5. Reframed Problems for Stakeholders
When the VP wanted a service mesh, Maya could have built what was asked. Instead, she:
- Spent time understanding the real need
- Presented an alternative that met the need differently
- Showed adoption and impact data to justify the approach
- Helped stakeholders understand the trade-offs
This is pattern matching at an organizational level: recognizing that the stated solution might not solve the actual problem.
Lessons for Senior ICs
Start by understanding the problem space deeply. Maya spent three days shadowing teams before proposing solutions. This discovery phase is where Staff-level work differentiates itself from senior engineer work.

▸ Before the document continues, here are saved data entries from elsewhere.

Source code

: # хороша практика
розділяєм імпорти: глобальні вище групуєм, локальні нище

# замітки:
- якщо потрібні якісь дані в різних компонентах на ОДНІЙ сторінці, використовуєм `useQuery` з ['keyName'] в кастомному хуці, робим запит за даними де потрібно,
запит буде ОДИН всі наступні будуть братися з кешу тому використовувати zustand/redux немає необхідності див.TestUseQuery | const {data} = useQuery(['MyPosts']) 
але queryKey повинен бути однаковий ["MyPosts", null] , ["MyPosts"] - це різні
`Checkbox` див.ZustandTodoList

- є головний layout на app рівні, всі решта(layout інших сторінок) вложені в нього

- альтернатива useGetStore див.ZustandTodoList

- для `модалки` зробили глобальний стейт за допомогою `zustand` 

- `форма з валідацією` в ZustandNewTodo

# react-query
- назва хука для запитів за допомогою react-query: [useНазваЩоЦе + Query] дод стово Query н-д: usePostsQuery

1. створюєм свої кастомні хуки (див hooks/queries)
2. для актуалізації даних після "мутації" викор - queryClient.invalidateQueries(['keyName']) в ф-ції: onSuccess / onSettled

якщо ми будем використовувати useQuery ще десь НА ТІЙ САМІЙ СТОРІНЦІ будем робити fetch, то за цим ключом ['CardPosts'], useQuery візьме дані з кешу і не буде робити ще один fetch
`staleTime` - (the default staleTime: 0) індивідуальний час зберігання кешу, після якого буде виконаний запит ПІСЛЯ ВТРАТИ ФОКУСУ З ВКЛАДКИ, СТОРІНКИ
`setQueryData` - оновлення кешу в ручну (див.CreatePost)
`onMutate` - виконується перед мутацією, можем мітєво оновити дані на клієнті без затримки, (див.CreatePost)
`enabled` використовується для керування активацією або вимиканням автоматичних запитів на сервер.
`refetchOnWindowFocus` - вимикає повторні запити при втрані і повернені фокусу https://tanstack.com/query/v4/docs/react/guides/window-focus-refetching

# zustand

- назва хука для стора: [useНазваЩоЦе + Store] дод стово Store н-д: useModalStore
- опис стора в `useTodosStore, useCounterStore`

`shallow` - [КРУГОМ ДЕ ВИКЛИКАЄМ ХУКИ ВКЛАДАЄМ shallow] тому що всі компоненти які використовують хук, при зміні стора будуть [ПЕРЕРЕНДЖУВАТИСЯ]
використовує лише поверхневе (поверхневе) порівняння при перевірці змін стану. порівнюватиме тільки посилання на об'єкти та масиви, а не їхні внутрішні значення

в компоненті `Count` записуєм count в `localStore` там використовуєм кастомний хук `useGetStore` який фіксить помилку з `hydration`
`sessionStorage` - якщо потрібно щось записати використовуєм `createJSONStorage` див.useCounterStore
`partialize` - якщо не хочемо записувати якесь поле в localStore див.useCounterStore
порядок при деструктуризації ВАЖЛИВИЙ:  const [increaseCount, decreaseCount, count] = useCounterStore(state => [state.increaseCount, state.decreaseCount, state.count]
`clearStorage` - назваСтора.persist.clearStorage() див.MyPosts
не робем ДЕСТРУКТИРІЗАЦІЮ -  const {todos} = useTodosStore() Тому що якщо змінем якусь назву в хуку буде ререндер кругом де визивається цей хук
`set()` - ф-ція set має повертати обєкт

Make adoption part of the design. The best technical solution that nobody uses has zero impact. Maya designed for adoption from day one: minimal dependencies, gradual rollout, visible benefits.
Document decisions, not just code. Decision records built trust and made the reasoning transparent. This enabled others to contribute and adapt the approach.
Influence is about making the right thing easy and visible. Maya didn’t mandate adoption. She made the benefits visible (dashboard) and the adoption easy (tooling, pairing). Social proof did the rest.
Reframe problems when the stated solution doesn’t match the actual need. The courage to say “we don’t need what was asked for” is what separates order-takers from technical leaders.
Build capability, not just features. The real output wasn’t the library—it was the organization’s improved ability to agree on and adopt technical standards.
The Follow-Up
Eighteen months later, the standards library was used by 184 of 220 services. Teams contributed 50+ improvements. The infrastructure team had become enablers of standards adoption rather than gatekeepers.
More significantly, the pattern repeated: teams used the same approach to standardize database access, logging, and feature flags. The organization had learned how to learn.
Maya’s title didn’t change. She didn’t get promoted to management. But her impact multiplied through the practices and patterns that became embedded in how the organization solved problems.
That’s the work of a Staff Engineer: changing how the organization solves problems, not just solving today’s problem.